I'm using a level shifter to go from 3.3V to 5V (digital/analog). According to the datasheet, if I put 1 ground on the left side of the IC and the other on the right, it would tie the grounds together inside the IC.

This would be bad since I'm trying to use a single point star ground with separate ground planes and it seems like this ruins it. If I want to keep using the same part, whats the best approach? I'm thinking tie both sides of the level shifter to the input ground and have the output current take a long path through the single point ground? or vice versa?

http://www.ti.com/lit/ds/symlink/sn74lvc8t245.pdf

Best Answer

I'm thinking tie both sides of the level shifter to the input ground and have the output current take a long path through the single point ground?

I would do the opposite, so keep the loop at the output short because that's where the current flows.

The inputs are high impedance so almost no current flows.

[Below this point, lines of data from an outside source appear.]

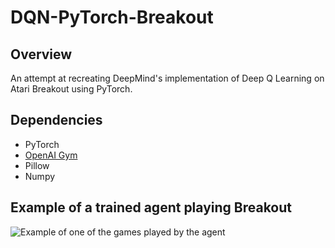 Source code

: # DQN-PyTorch-Breakout
## Overview
An attempt at recreating DeepMind's implementation of Deep Q Learning on Atari Breakout using PyTorch.

## Dependencies
* PyTorch
* [OpenAI Gym](https://github.com/openai/gym)
* Pillow
* Numpy

## Example of a trained agent playing Breakout


![Example of one of the games played by the agent](Breakout/episode.gif)
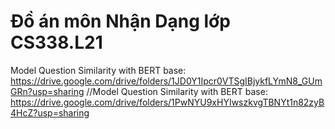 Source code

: # Đồ án môn Nhận Dạng lớp CS338.L21

Model Question Similarity with BERT base:  https://drive.google.com/drive/folders/1JD0Y1Ipcr0VTSgIBjykfLYmN8_GUmGRn?usp=sharing
//Model Question Similarity with BERT base:  https://drive.google.com/drive/folders/1PwNYU9xHYIwszkvgTBNYt1n82zyB4HcZ?usp=sharing

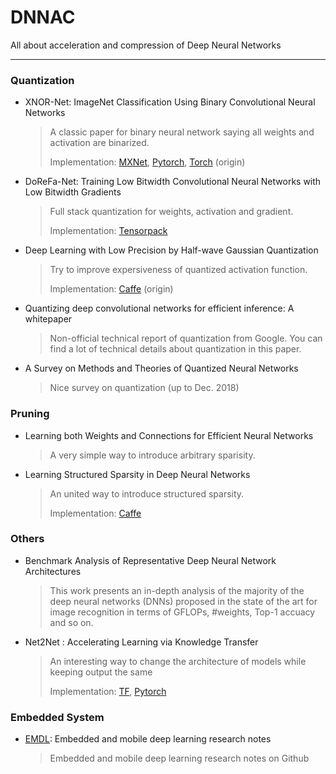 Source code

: # DNNAC
All about acceleration and compression of Deep Neural Networks

---------------------------------

### Quantization

* XNOR-Net: ImageNet Classification Using Binary Convolutional Neural Networks

  > A classic paper for binary neural network saying all weights and activation are binarized.
  > 
  > Implementation: [MXNet](https://github.com/hpi-xnor/BMXNet-v2), [Pytorch](https://github.com/jiecaoyu/XNOR-Net-PyTorch), [Torch](https://github.com/allenai/XNOR-Net) (origin)
  
* DoReFa-Net: Training Low Bitwidth Convolutional Neural Networks with Low Bitwidth Gradients
  > Full stack quantization for weights, activation and gradient.
  > 
  > Implementation: [Tensorpack](https://github.com/tensorpack/tensorpack/tree/master/examples/DoReFa-Net)
  
* Deep Learning with Low Precision by Half-wave Gaussian Quantization
  > Try to improve expersiveness of quantized activation function. 
  >
  > Implementation: [Caffe](https://github.com/zhaoweicai/hwgq) (origin)
  
* Quantizing deep convolutional networks for efficient inference: A whitepaper 
  > Non-official technical report of quantization from Google. You can find a lot of technical details about quantization in this paper. 
  
* A Survey on Methods and Theories of Quantized Neural Networks
  > Nice survey on quantization (up to Dec. 2018)
  
### Pruning

* Learning both Weights and Connections for Efficient Neural Networks
  > A very simple way to introduce arbitrary sparisity. 
  
* Learning Structured Sparsity in Deep Neural Networks
  > An united way to introduce structured sparsity.
  >
  > Implementation: [Caffe](https://github.com/wenwei202/caffe/tree/scnn)

### Others
* Benchmark Analysis of Representative Deep Neural Network Architectures
  > This work presents an in-depth analysis of the majority of the deep neural networks (DNNs) proposed in the state of the art for image recognition in terms of GFLOPs, #weights, Top-1 accuacy and so on.
  
* Net2Net : Accelerating Learning via Knowledge Transfer
  > An interesting way to change the architecture of models while keeping output the same
  > 
  > Implementation: [TF](https://github.com/paengs/Net2Net), [Pytorch](https://github.com/erogol/Net2Net)


### Embedded System

* [EMDL](https://github.com/EMDL/awesome-emdl): Embedded and mobile deep learning research notes
  > Embedded and mobile deep learning research notes on Github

For noise reasons the argument could be made that the inputs should have the better ground connection but since we're dealing with digital input signals, I would not be too concerned about noise at the inputs.

I think in the end there isn't that much difference between ground at input side or ground at output side. This isn't RF, not very sensitive (using low voltages) and also not high current.

If you still have doubts you could consider to connect the levelshifter's grounds to a local ground plane and then connect that plane via a link / zero ohm resistor / blob of solder to the output side or the input side.